§ EXERCISE INSTRUCTIONS: Nothing but the line holding "we have the" and the lines after it, through the end of the records, should be set down, each exactly as it is.

§ DATA FOR ANALYSIS:
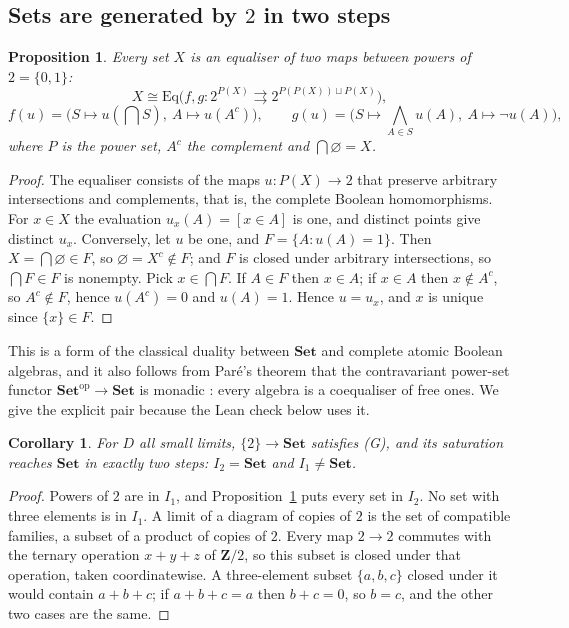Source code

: \documentclass[11pt,a4paper]{amsart}
\newtheorem{proposition}[theorem]{Proposition}
\newtheorem{corollary}[theorem]{Corollary}
\theoremstyle{definition}
\theoremstyle{remark}
\newcommand{\Set}{\mathbf{Set}}
\begin{document}
\subsection{Sets are generated by $2$ in two steps}

\begin{proposition}\label{p:eq}
Every set $X$ is an equaliser of two maps between powers of $2=\{0,1\}$:
\[X\cong\mathrm{Eq}\bigl(f,g\colon2^{P(X)}\rightrightarrows2^{P(P(X))\sqcup P(X)}\bigr),\]
\[f(u)=\bigl(S\mapsto u(\textstyle\bigcap S),\ A\mapsto u(A^c)\bigr),\qquad g(u)=\bigl(S\mapsto\textstyle\bigwedge_{A\in S}u(A),\ A\mapsto\neg u(A)\bigr),\]
where $P$ is the power set, $A^c$ the complement and $\bigcap\varnothing=X$.
\end{proposition}

\begin{proof}
The equaliser consists of the maps $u\colon P(X)\to2$ that preserve arbitrary intersections and complements, that is, the complete Boolean homomorphisms. For $x\in X$ the evaluation $u_x(A)=[x\in A]$ is one, and distinct points give distinct $u_x$. Conversely, let $u$ be one, and $F=\{A:u(A)=1\}$. Then $X=\bigcap\varnothing\in F$, so $\varnothing=X^c\notin F$; and $F$ is closed under arbitrary intersections, so $\bigcap F\in F$ is nonempty. Pick $x\in\bigcap F$. If $A\in F$ then $x\in A$; if $x\in A$ then $x\notin A^c$, so $A^c\notin F$, hence $u(A^c)=0$ and $u(A)=1$. Hence $u=u_x$, and $x$ is unique since $\{x\}\in F$.
\end{proof}

This is a form of the classical duality between $\Set$ and complete atomic Boolean algebras, and it also follows from Paré's theorem that the contravariant power-set functor $\Set^{\mathrm{op}}\to\Set$ is monadic \cite{pare}: every algebra is a coequaliser of free ones. We give the explicit pair because the Lean check below uses it.

\begin{corollary}\label{c:twosteps}
For $D$ all small limits, $\{2\}\to\Set$ satisfies (G), and its saturation reaches $\Set$ in exactly two steps: $I_2=\Set$ and $I_1\neq\Set$.
\end{corollary}

\begin{proof}
Powers of $2$ are in $I_1$, and Proposition~\ref{p:eq} puts every set in $I_2$. No set with three elements is in $I_1$. A limit of a diagram of copies of $2$ is the set of compatible families, a subset of a product of copies of $2$. Every map $2\to2$ commutes with the ternary operation $x+y+z$ of $\mathbf Z/2$, so this subset is closed under that operation, taken coordinatewise. A three-element subset $\{a,b,c\}$ closed under it would contain $a+b+c$; if $a+b+c=a$ then $b+c=0$, so $b=c$, and the other two cases are the same.
\end{proof}
\end{document}
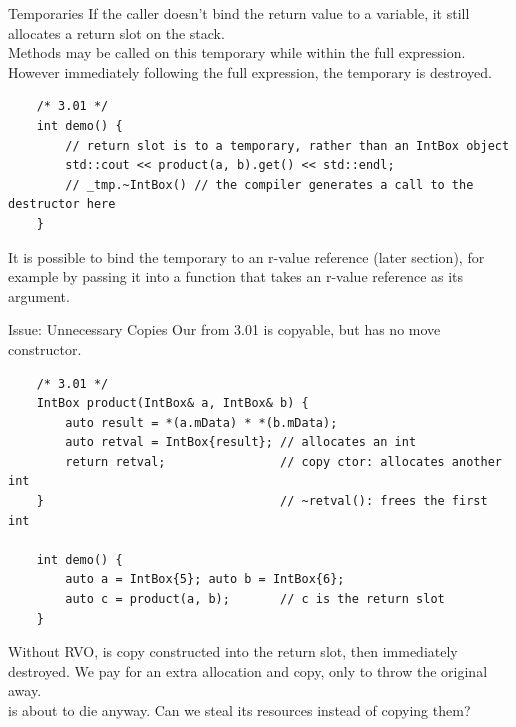 \begin{frame}[fragile]{Temporaries}
  If the caller doesn't bind the return value to a variable,
  it still allocates a return slot on the stack.\\
  Methods may be called on this temporary while within the full expression.\\
  However immediately following the full expression, the temporary is destroyed.
  \begin{verbatim}
    /* 3.01 */
    int demo() {
        // return slot is to a temporary, rather than an IntBox object
        std::cout << product(a, b).get() << std::endl;
        // _tmp.~IntBox() // the compiler generates a call to the destructor here
    }
  \end{verbatim}

  It is possible to bind the temporary to an r-value reference (later section),
  for example by passing it into a function that takes an r-value reference as its argument.
\end{frame}

\begin{frame}[fragile]{Issue: Unnecessary Copies}
  Our  from 3.01 is copyable, but has no move constructor.
  \begin{verbatim}
    /* 3.01 */
    IntBox product(IntBox& a, IntBox& b) {
        auto result = *(a.mData) * *(b.mData);
        auto retval = IntBox{result}; // allocates an int
        return retval;                // copy ctor: allocates another int
    }                                 // ~retval(): frees the first int

    int demo() {
        auto a = IntBox{5}; auto b = IntBox{6};
        auto c = product(a, b);       // c is the return slot
    }
  \end{verbatim}
  Without RVO,  is copy constructed into the return slot,
  then immediately destroyed.
  We pay for an extra allocation and copy, only to throw the original away.\\[0.5em]
  \textcolor{sqt-question}{ is about to die anyway.
  Can we steal its resources instead of copying them?}
\end{frame}

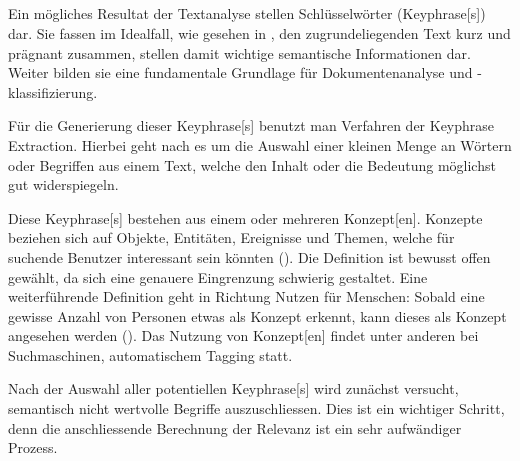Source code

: 


\subsection{}\label{Keyphrase-extraction}


Ein mögliches Resultat der \gls{Textanalyse} stellen Schlüsselwörter (\gls{Keyphrase}[s]) dar. Sie fassen im Idealfall, wie gesehen in \cite[S.~85]{Zhang2006}, den zugrundeliegenden Text kurz und prägnant zusammen, stellen damit wichtige semantische Informationen dar. Weiter bilden sie eine fundamentale Grundlage für Dokumentenanalyse und -klassifizierung.


Für die Generierung dieser \gls{Keyphrase}[s] benutzt man Verfahren der \gls{Keyphrase Extraction}. Hierbei geht nach  es \cite{hulth2004} um die Auswahl einer kleinen Menge an Wörtern oder Begriffen aus einem Text, welche den Inhalt oder die Bedeutung möglichst gut widerspiegeln.

Diese \gls{Keyphrase}[s] bestehen aus einem oder mehreren \gls{Konzept}[en]. Konzepte beziehen sich auf Objekte, Entitäten, Ereignisse und Themen, welche für suchende Benutzer interessant sein könnten (\cite{dalvi2009web}). Die Definition ist bewusst offen gewählt, da sich eine genauere Eingrenzung schwierig gestaltet. Eine weiterführende Definition geht in Richtung Nutzen für Menschen: Sobald eine gewisse Anzahl von Personen etwas als Konzept erkennt, kann dieses als Konzept angesehen werden (\cite{parameswaran2010towards}). Das Nutzung von \gls{Konzept}[en] findet unter anderen bei Suchmaschinen, automatischem Tagging statt.

Nach der Auswahl aller potentiellen \gls{Keyphrase}[s] wird zunächst versucht, semantisch nicht wertvolle Begriffe auszuschliessen. Dies ist ein wichtiger Schritt, denn die anschliessende Berechnung der Relevanz ist ein sehr aufwändiger Prozess. 




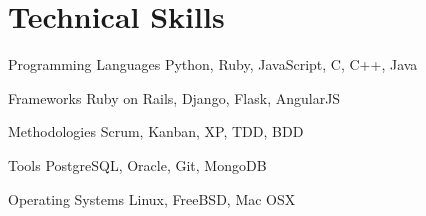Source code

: \documentclass{tccv}
\begin{document}
\section{Technical Skills}

\begin{factlist}

\item{Programming Languages}
     {Python, Ruby, JavaScript, C, C++, Java}
     
\item{Frameworks}
     {Ruby on Rails, Django, Flask, AngularJS}
     
\item{Methodologies}
     {Scrum, Kanban, XP, TDD, BDD}

\item{Tools}
     {PostgreSQL, Oracle, Git, MongoDB}

\item{Operating Systems}
     {Linux, FreeBSD, Mac OSX}

\end{factlist}
\end{document}
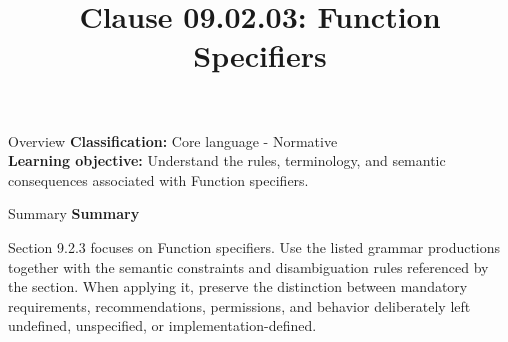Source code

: \documentclass[10pt,letterpaper]{article}
\title{Clause 09.02.03: Function Specifiers}
\author{}
\date{}
\begin{document}
\maketitle
\begin{CornellOverviewBox}{Overview}
\textbf{Classification:} Core language - Normative\\[2pt]
\textbf{Learning objective:} Understand the rules, terminology, and semantic consequences associated with Function specifiers.
\end{CornellOverviewBox}\begin{CornellSummaryBox}{Summary}
{\sffamily\bfseries\color{Accent} Summary}\par\vspace{3pt}Section 9.2.3 focuses on Function specifiers. Use the listed grammar productions together with the semantic constraints and disambiguation rules referenced by the section. When applying it, preserve the distinction between mandatory requirements, recommendations, permissions, and behavior deliberately left undefined, unspecified, or implementation-defined.
\end{CornellSummaryBox}
\end{document}
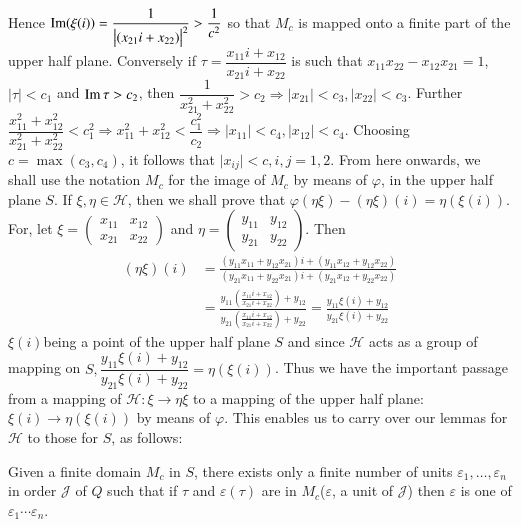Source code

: Hence $\operatorname{Im}  (\xi (i)) = \dfrac{1}{\big|(x_{21} i + x_{22})\big|^2} >
\dfrac{1}{c^2}$ so that $M_c$ is mapped onto a finite part of the
upper half plane. Conversely if $\tau = \dfrac{x_{11} i +
  x_{12}}{x_{21} i + x_{22}}$ is such that $ x_{11} x_{22} - x_{12}
x_{21} =1$, $|\tau| < c_1$ and $\operatorname{Im}  \tau > c_2$, then
$\dfrac{1}{x^{2}_{21}+ x^{2}_{22}} > c_2 \Longrightarrow
\big|x_{21}\big| < c_3,  \big| x_{22}\big| < c_3$. Further
$\dfrac{x^{2}_{11} + x^{2}_{12}}{x^{2}_{21} + x^{2}_{22}} < c^{2}_{1}
\Longrightarrow x^{2}_{11} + x^{2}_{12} < \dfrac{c_1^2}{c_2}
\Longrightarrow \big|x_{11} 
\big| < c_4,  \big|x_{12}\big| < c_4$. Choosing $c = \max (c_3,
c_4)$, it follows that $\big|x_{ij}| < c,  i,  j = 1, 2$. From here
onwards, we shall use the notation $M_c$ for the image of $M_c$ by
means of $\varphi$, in the upper half plane $S$. If $\xi,  \eta \in
\mathscr{H}$, then we shall prove that $\varphi (\eta \xi) - (\eta
\xi) (i) = \eta (\xi (i))$. For, let $\xi = \begin{pmatrix} x_{11}
  &x_{12}\\ x_{21} & x_{22} \end{pmatrix}$ and $\eta = \begin{pmatrix}
  y_{11}& y_{12} \\ y_{21} & y_{22}\end{pmatrix}$. Then  
\begin{align*}
 (\eta \xi ) (i) & = \frac{(y_{11} x_{11} + y_{12} x_{21}) i + (y_{11}
  x_{12} + y_{12} x_{22})}{(y_{21}x_{11} + y_{22} x_{21}) i + (y_{21}
  x_{12} + y_{22} x_{22})} \\
 & = \frac{y_{11} \left(\frac{x_{11} i + x_{12}}{x_{21} i + x_{22}}\right) +
  y_{12}}{y_{21}\left(\frac{x_{11}i + x_{12}}{x_{21} i + x_{22}}\right) +
  y_{22}} = \frac{y_{11} \xi (i) + y_{12}}{y_{21} \xi (i) + y_{22}}
\end{align*}
$\xi (i)$\pageoriginale being a point of the upper half plane $S$ and since
$\mathscr{H}$ acts as a group of mapping on $S, \dfrac{y_{11} \xi (i)
  + y_{12}}{y_{21} \xi (i)+ y_{22}} = \eta (\xi (i))$. Thus we have the
important passage from a mapping of $\mathscr{H} : \xi \to \eta \xi$
to a mapping of the upper half plane: $\xi (i) \to \eta (\xi (i))$ by
means of $\varphi$. This enables us to carry over our lemmas for
$\mathscr{H}$ to those for $S$, as follows: 

\begin{lem}\label{chap2:sec4:lem'1} %
  Given a finite domain $M_c$ in $S$, there exists only a finite
  number of units $\varepsilon_1,  \ldots,  \varepsilon_n$ in order
  $\mathcal{J}$ of $Q$ such that if $\tau$ and $\varepsilon (\tau)$
  are in $M_c$($\varepsilon$, a unit of $\mathcal{J}$) then
  $\varepsilon$ is one of $\varepsilon _1 \cdots \varepsilon_n$.  
\end{lem}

§ SOLUTION BELOW:
  + y_{12}}{y_{21} \xi (i)+ y_{22}} = \eta (\xi (i))$. Thus we have the
important passage from a mapping of $\mathscr{H} : \xi \to \eta \xi$
to a mapping of the upper half plane: $\xi (i) \to \eta (\xi (i))$ by
means of $\varphi$. This enables us to carry over our lemmas for
$\mathscr{H}$ to those for $S$, as follows: 

\begin{lem}\label{chap2:sec4:lem'1} %
  Given a finite domain $M_c$ in $S$, there exists only a finite
  number of units $\varepsilon_1,  \ldots,  \varepsilon_n$ in order
  $\mathcal{J}$ of $Q$ such that if $\tau$ and $\varepsilon (\tau)$
  are in $M_c$($\varepsilon$, a unit of $\mathcal{J}$) then
  $\varepsilon$ is one of $\varepsilon _1 \cdots \varepsilon_n$.  
\end{lem}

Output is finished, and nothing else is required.